What Rose Forgot
By Nevada Barr
Rose Dennis is the canny heroine of this deftly wrought standalone from Nevada Barr (taking a break from her bestselling series about National Park Ranger Anna Pigeon). She calls to mind my favorite female sleuth, Agatha Christie’s Miss Jane Marple. Introduced in Murder at the Vicarage (1930), Miss Marple has placidly knitted her way through many a complicated case. She’s the apple of Mrs. Christie’s “I”. As so aptly expressed in The Body in the Library (1942) by one of her ardent admirers, retired Commissioner of Scotland Yard Sir Henry Clithering, “Downstairs in the lounge, by the third pillar from the left, there is an old lady with a sweet, placid, spinsterish face, and a mind that has plumbed the depths of human iniquity and taken it as all in a day’s work. Her name’s Miss Marple. She comes from the village of St. Mary Mead…and where crime is concerned she’s the goods.”

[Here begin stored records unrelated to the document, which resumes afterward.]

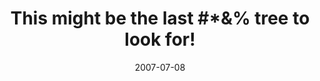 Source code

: ---
_schema: default
title: "This might be the last #*&% tree to look for!"
link: https://www.geocaching.com/geocache/GC143JW
owner: rxc640
date: 2007-07-08
log_type: Found it
display_coords: N 41° 28.366' W 075° 37.722'
latitude: '41.472766'
longitude: '-75.6287'
first_stage: true
bogus: false
image_gallery_r: gallery1
image_gallery_r_class: special2
zhanna_log: >-
  Hi, Rich!


  Well, well, well. I’ll bet you didn’t expect us to find this one on our first try! We didn’t either. Our skills (and/or our luck) must be improving!


  Rich and I visited your viewpoint coordinates last night and set up our scope. Though conditions were far from ideal, we were able to spot the tree with ease and made note of some calculations and observations that might come in handy.


  This morning we dragged ourselves out and up the mountain before the full heat and humidity of the day were upon us. Along both wooded and open trails we hiked, guided by our observations from last night and working our way toward some predetermined “points of interest” while keeping an eye toward the proper bearing back toward Part 1.


  Somewhat by coincidence we happened upon a very helpful vantage point, from which we were almost certain we had again spotted the tree in question. From that point, only a light bushwhack was needed to bring us to the tree. Following your directions, and noting carefully the position of trampled-down blueberry bushes in the immediate area, it was mere minutes before I had the final prize in hand! I jubilantly brought it out for Rich to see.


  “What’s this?!” I exclaimed as I looked inside. It certainly was not the final prize: apparently there was more to the hunt! After some laughter and some choice words, we moved on.


  We found the final stage without difficulty and were astounded by the vista that lay before us. You’ve certainly outdone yourself with this one! Fully impressed, Rich and I enjoyed the final spot so much, we probably could have stayed there for hours if only we’d brought a picnic lunch.


  We both have enjoyed the opportunity, on each of your “tree series” hunts, to sharpen our observational and map-reading skills, to explore in depth the wilderness in our backyard, and just to enjoy some good hikes with a goal in mind. There really is a thrill of discovery and a feeling of accomplishment when finding these “#*&% trees.”


  And now, the challenge. On our way to the final part, Rich and I decided that should we find the cache, we would leave the First Finder’s prize for the next successful hunter. Not only did we feel it was only fair since we did have a prior heads-up to the publication of this cache, but we also hoped that it would entice someone else to give this cache challenge a chance. But there’s a catch: we will return to the cache for the $5.00 prize on August 8.


  I have been impressed before by the skills and perseverance of our local NEPA geocachers. I know you can do it, and I’m pretty sure you’ll have fun. So give it a try, fellow cachers! The clock is ticking … :smiling_imp: :grin:


  Zhanna
rich_log: >-
  Howdy, Rich!


  Guess what! We found this one on our very first try. However, we did avail ourselves of a brief visit to the viewpoint late yesterday afternoon in order to scope out the pine tree (which was very easy to pick out, so I think binoculars could be sufficient for anyone else interested in doing it). Also, we carefully calculated our own bearing angle of 121° which allowed us to narrow the proposed search area considerably. Going over the digital topo maps and photos later that evening gave us a fairly good idea where to conduct our initial search.


  The weather this morning was cool and comfortable so we figured that a hike on the trails of Moosic Mountain was in order, mostly with the intent of doing only a preliminary reconnoiter. Once we got there, though, we began a more determined search for clumps of trees and reference objects that looked familiar from the photo, including the pine tree itself. We had no luck, but then we walked further down to a really great vantage point, not too far from the area in question. It didn’t take long to spot a single tree that stood out as being the correct one. Of course, there wasn’t a large red bag hanging on it as shown in the photo! A quick guesstimate of the bearing and distance from our current vantage point had us at the pine tree in minutes! Zhanna grabbed the container at Part 3 and then (after a bit of groaning—we weren’t aware that there was a Part 4 at this time!) we were off to the final stage, which we found easily not long afterwards. What a terrific place for the final cache! We enjoyed a nice rest while signing the log sheet, sitting on a boulder in the breezy sunshine, with a panoramic view of the valley below. Great job on this geocache, Rich!


  Finally, since we had prior warning of the existence of this cache (but without the hints, the 2nd reference point, the updated tree photo, or knowledge of the extra stage, and we didn’t know about the grave, either), we chose not to take the FTF prize, and decided instead to leave it behind for now as an incentive to any other adventurous geocachers. (How about it, Joe?! :slightly_smiling_face:) Your three pine tree caches turned out to be really exciting and fun, they got us onto some pleasant trails and old woods roads, and provided us with some additional experience using maps and aerial photos to find our way around on this mountain. Much “Thanks!” for putting your time and effort into them. (But we won’t complain, at least too much, if this is truly the last one! :wink:)


  Cheers …


  ~Rich in NEPA~
post_id: 122
---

At 68, Rose is a spring chicken compared to Miss Marple’s 74. She has managed two escapes from Longwood, a Memory Care Unit for dementia in Charlotte, N.C. She stops taking her meds and overpowers the night nurse who is, thankfully, no Nurse Ratchet. As she observes, in one of her numerous pithy asides while she’s on the lam and, not so incidentally, fighting drug induced amnesia:
To Longwood she is worth seven grand a month on the hoof, if she is alive, but Longwood has a waiting line. What with baby boomers beginning to lose their collective marbles, dementia care is a seller’s market.
After her second escape, she manages to locate her 13-year-old granddaughter, Mel. Wise well beyond her years, Mel is more than willing to aid and abet her grandmother. She calls Rose Gigi, sometimes adding Rinpoche which means “precious one” in Tibetan. (Precocious doesn’t do Mel justice.) To Rose, Mel is often “grasshopper”.
As her memory returns, she remembers that her beloved husband Harley recently died unexpectedly. According to Mel, his death was suspicious! And it is because she began acting strangely after his death that she was put in Longwood. While she is in hiding at Melanie’s house, a man with a knife breaks in and tries to kill her. She manages to get the better of the intruder (…able to leap tall buildings...). In the melee she cuts off his finger–a lady never knows what she’ll need and when. Now that she knows someone is trying to get rid of her, the question is why. She knows with every fiber of her frail being that it’s related to Longwood and nefarious practices therein:
Rose is not important enough to be drugged and murdered for her own sake. There is a profit motive somewhere, either to an individual or the institution. If it is profitable to hasten one little old lady into that good night, it will be ever so much more profitable to hasten a dozen or a score. Follow the money. Everybody says that.
Rose sorts it all out with aplomb and great good humor. She outmaneuvers the cops, bests her possibly malevolent relatives, uncovers an inheritance-grabbing murder scheme, and fingers the culprits, so to speak. The media gets a hold of her story and labels her “Gun Granny”:
Gun Granny. Rose cringes. Could ageism and sexism have made a more unholy match than “Gun Granny”? What is wrong with Vixen Vigilante? Senior Siren? Armed and cantankerous? At this Juncture Rose would settle for Walker Woman. “Gun Granny” is horrid on so many levels she might actually welcome solitary confinement.
It doesn’t end with the media frenzy. The ending, as befits this original, madcap mystery, is one last lovely surprise. What Rose Forgot is a winner on every level!
—Irma Heldman is a veteran publishing executive and book reviewer with a penchant for mysteries. One of her favorite gigs was her magazine column “On the Docket” under the pseudonym O. L. Bailey.